Research into pore evolution in Cretaceous continental shales in the Songliao Basin
LI Canxing, LIU Dongdong, XIAO Lei, JIANG Zhenxue, LI Zhuo, GUO Jing
1 State Key Laboratory Petroleum Resources and Prospecting, China University of Petroleum-Beijing, Beijing, 102249, China 2 Unconventional Petroleum Research Institute, China University of Petroleum-Beijing, Beijing 102249, China
The pore structure of shale determines the storage capacity of shale reservoirs. Therefore, studying the pore evolution process of shale is of great significance in revealing the mechanism of shale gas enrichment. Previous systematic research work
has been carried out on the pore evolution process of marine shale, but relatively little research has been done on the pore evolu-tion process of continental shale. This paper takes the low-maturity (RO=0.65%) continental shale of the Qingshankou Formation in the Songliao Basin as the research object. Through thermal simulation experiments, combined with gas adsorption, mercury intrusion capillary pressure (MICP), X-ray diffraction (XRD) and other analysis, the evolution process of the pore structure of the continental shale of the Qingshankou Formation in the Songliao Basin has been investigated. Systematic analysis, has established the pore evolution model of this continental shale. The results show that as the degree of evolution increases, the pore volume and specific surface area of shale undergoes a process of first increasing, then decreasing, and then increasing. The evolution of pores is mainly controlled by organic hydrocarbon generation and clay mineral conversion. When 0.65%＜RO≤0.86%, kerogen slowly generates hydrocarbons and combined with organic acid dissolution, some organic pores are formed, shale pore volume and specific surface area increase slightly.
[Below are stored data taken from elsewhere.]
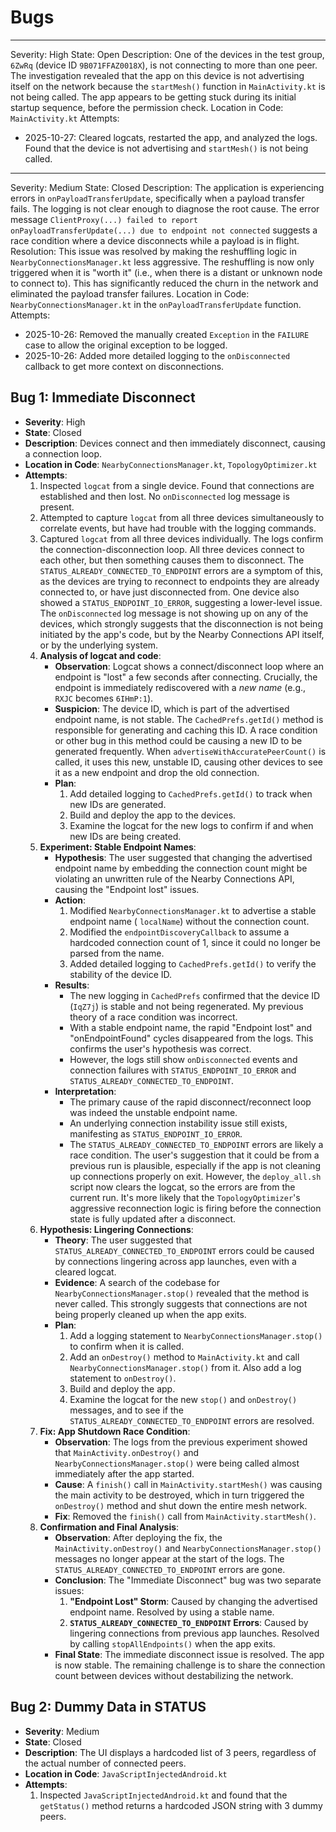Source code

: # Bugs

---
Severity: High
State: Open
Description: One of the devices in the test group, `6ZwRq` (device ID `9B071FFAZ0018X`), is not
connecting to more than one peer. The investigation revealed that the app on this device is not
advertising itself on the network because the `startMesh()` function in `MainActivity.kt` is not
being called. The app appears to be getting stuck during its initial startup sequence, before the
permission check.
Location in Code: `MainActivity.kt`
Attempts:

- 2025-10-27: Cleared logcats, restarted the app, and analyzed the logs. Found that the device is
  not advertising and `startMesh()` is not being called.

---
Severity: Medium
State: Closed
Description: The application is experiencing errors in `onPayloadTransferUpdate`, specifically when
a payload transfer fails. The logging is not clear enough to diagnose the root cause. The error
message
`ClientProxy(...) failed to report onPayloadTransferUpdate(...) due to endpoint not connected`
suggests a race condition where a device disconnects while a payload is in flight.
Resolution: This issue was resolved by making the reshuffling logic in `NearbyConnectionsManager.kt`
less aggressive. The reshuffling is now only triggered when it is "worth it" (i.e., when there is a
distant or unknown node to connect to). This has significantly reduced the churn in the network and
eliminated the payload transfer failures.
Location in Code: `NearbyConnectionsManager.kt` in the `onPayloadTransferUpdate` function.
Attempts:

- 2025-10-26: Removed the manually created `Exception` in the `FAILURE` case to allow the original
  exception to be logged.
- 2025-10-26: Added more detailed logging to the `onDisconnected` callback to get more context on
  disconnections.

## Bug 1: Immediate Disconnect

* **Severity**: High
* **State**: Closed
* **Description**: Devices connect and then immediately disconnect, causing a connection loop.
* **Location in Code**: `NearbyConnectionsManager.kt`, `TopologyOptimizer.kt`
* **Attempts**:
    1. Inspected `logcat` from a single device. Found that connections are established and then
       lost. No `onDisconnected` log message is present.
    2. Attempted to capture `logcat` from all three devices simultaneously to correlate events, but
       have had trouble with the logging commands.
    3. Captured `logcat` from all three devices individually. The logs confirm the
       connection-disconnection loop. All three devices connect to each other, but then something
       causes them to disconnect. The `STATUS_ALREADY_CONNECTED_TO_ENDPOINT` errors are a symptom of
       this, as the devices are trying to reconnect to endpoints they are already connected to, or
       have just disconnected from. One device also showed a `STATUS_ENDPOINT_IO_ERROR`, suggesting
       a lower-level issue. The `onDisconnected` log message is not showing up on any of the
       devices, which strongly suggests that the disconnection is not being initiated by the app's
       code, but by the Nearby Connections API itself, or by the underlying system.
    4. **Analysis of logcat and code**:
        * **Observation**: Logcat shows a connect/disconnect loop where an endpoint is "lost" a few
          seconds after connecting. Crucially, the endpoint is immediately rediscovered with a *new
          name* (e.g., `RXJC` becomes `6IHmP:1`).
        * **Suspicion**: The device ID, which is part of the advertised endpoint name, is not
          stable. The `CachedPrefs.getId()` method is responsible for generating and caching this
          ID. A race condition or other bug in this method could be causing a new ID to be generated
          frequently. When `advertiseWithAccuratePeerCount()` is called, it uses this new, unstable
          ID, causing other devices to see it as a new endpoint and drop the old connection.
        * **Plan**:
            1. Add detailed logging to `CachedPrefs.getId()` to track when new IDs are generated.
            2. Build and deploy the app to the devices.
            3. Examine the logcat for the new logs to confirm if and when new IDs are being created.
    5. **Experiment: Stable Endpoint Names**:
        * **Hypothesis**: The user suggested that changing the advertised endpoint name by embedding
          the connection count might be violating an unwritten rule of the Nearby Connections API,
          causing the "Endpoint lost" issues.
        * **Action**:
            1. Modified `NearbyConnectionsManager.kt` to advertise a stable endpoint name (
               `localName`) without the connection count.
            2. Modified the `endpointDiscoveryCallback` to assume a hardcoded connection count of 1,
               since it could no longer be parsed from the name.
            3. Added detailed logging to `CachedPrefs.getId()` to verify the stability of the device
               ID.
        * **Results**:
            * The new logging in `CachedPrefs` confirmed that the device ID (`IqZ7j`) is stable and
              not being regenerated. My previous theory of a race condition was incorrect.
            * With a stable endpoint name, the rapid "Endpoint lost" and "onEndpointFound" cycles
              disappeared from the logs. This confirms the user's hypothesis was correct.
            * However, the logs still show `onDisconnected` events and connection failures with
              `STATUS_ENDPOINT_IO_ERROR` and `STATUS_ALREADY_CONNECTED_TO_ENDPOINT`.
        * **Interpretation**:
            * The primary cause of the rapid disconnect/reconnect loop was indeed the unstable
              endpoint name.
            * An underlying connection instability issue still exists, manifesting as
              `STATUS_ENDPOINT_IO_ERROR`.
            * The `STATUS_ALREADY_CONNECTED_TO_ENDPOINT` errors are likely a race condition. The
              user's suggestion that it could be from a previous run is plausible, especially if the
              app is not cleaning up connections properly on exit. However, the `deploy_all.sh`
              script now clears the logcat, so the errors are from the current run. It's more likely
              that the `TopologyOptimizer`'s aggressive reconnection logic is firing before the
              connection state is fully updated after a disconnect.
    6. **Hypothesis: Lingering Connections**:
        * **Theory**: The user suggested that `STATUS_ALREADY_CONNECTED_TO_ENDPOINT` errors could be
          caused by connections lingering across app launches, even with a cleared logcat.
        * **Evidence**: A search of the codebase for `NearbyConnectionsManager.stop()` revealed that
          the method is never called. This strongly suggests that connections are not being properly
          cleaned up when the app exits.
        * **Plan**:
            1. Add a logging statement to `NearbyConnectionsManager.stop()` to confirm when it is
               called.
            2. Add an `onDestroy()` method to `MainActivity.kt` and call
               `NearbyConnectionsManager.stop()` from it. Also add a log statement to `onDestroy()`.
            3. Build and deploy the app.
            4. Examine the logcat for the new `stop()` and `onDestroy()` messages, and to see if the
               `STATUS_ALREADY_CONNECTED_TO_ENDPOINT` errors are resolved.
    7. **Fix: App Shutdown Race Condition**:
        * **Observation**: The logs from the previous experiment showed that
          `MainActivity.onDestroy()` and `NearbyConnectionsManager.stop()` were being called almost
          immediately after the app started.
        * **Cause**: A `finish()` call in `MainActivity.startMesh()` was causing the main activity
          to be destroyed, which in turn triggered the `onDestroy()` method and shut down the entire
          mesh network.
        * **Fix**: Removed the `finish()` call from `MainActivity.startMesh()`.
    8. **Confirmation and Final Analysis**:
        * **Observation**: After deploying the fix, the `MainActivity.onDestroy()` and
          `NearbyConnectionsManager.stop()` messages no longer appear at the start of the logs. The
          `STATUS_ALREADY_CONNECTED_TO_ENDPOINT` errors are gone.
        * **Conclusion**: The "Immediate Disconnect" bug was two separate issues:
            1. **"Endpoint Lost" Storm**: Caused by changing the advertised endpoint name. Resolved
               by using a stable name.
            2. **`STATUS_ALREADY_CONNECTED_TO_ENDPOINT` Errors**: Caused by lingering connections
               from previous app launches. Resolved by calling `stopAllEndpoints()` when the app
               exits.
        * **Final State**: The immediate disconnect issue is resolved. The app is now stable. The
          remaining challenge is to share the connection count between devices without destabilizing
          the network.

## Bug 2: Dummy Data in STATUS

* **Severity**: Medium
* **State**: Closed
* **Description**: The UI displays a hardcoded list of 3 peers, regardless of the actual number of
  connected peers.
* **Location in Code**: `JavaScriptInjectedAndroid.kt`
* **Attempts**:
    1. Inspected `JavaScriptInjectedAndroid.kt` and found that the `getStatus()` method returns a
       hardcoded JSON string with 3 dummy peers.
When 0.86%＜RO≤1.18%, montmorillonite dehydration and new pore formation will occur. This results in an increase in pore volume and specific surface area, but kerogen begins to generate a large amount of oil at this stage, and the generated liquid hydrocarbons and asphalt will fill part of the original pores, making the shale pore volume and specific surface area decrease. When 1.18%＜RO≤1.86%, the kerogen at the maturity-high maturity stage continues to generate oil, but the rate of oil generation begins to decrease. At the same time, the kerogen begins to pyrolyze and form some gas bubbles. And the bubbles further increase with the degree of evolution. During this period, the montmorillonite in the I/S (illite/smectite mixed layer) transforms to illite. The three effects promote the increase of the pore volume and specific surface area of micropores, mesopores and macropores. When RO＞2.15%, kerogen oil production stops, the liquid hydrocarbons generated begin to crack and generate gas, forming a large number of bubble pores, and the pores further increase in the later period, The phenomenon of pore fusion occurs, and at the same time, the conversion of montmorillonite to illite in I/S leads to a substantial increase in pore volume and pore specific surface area.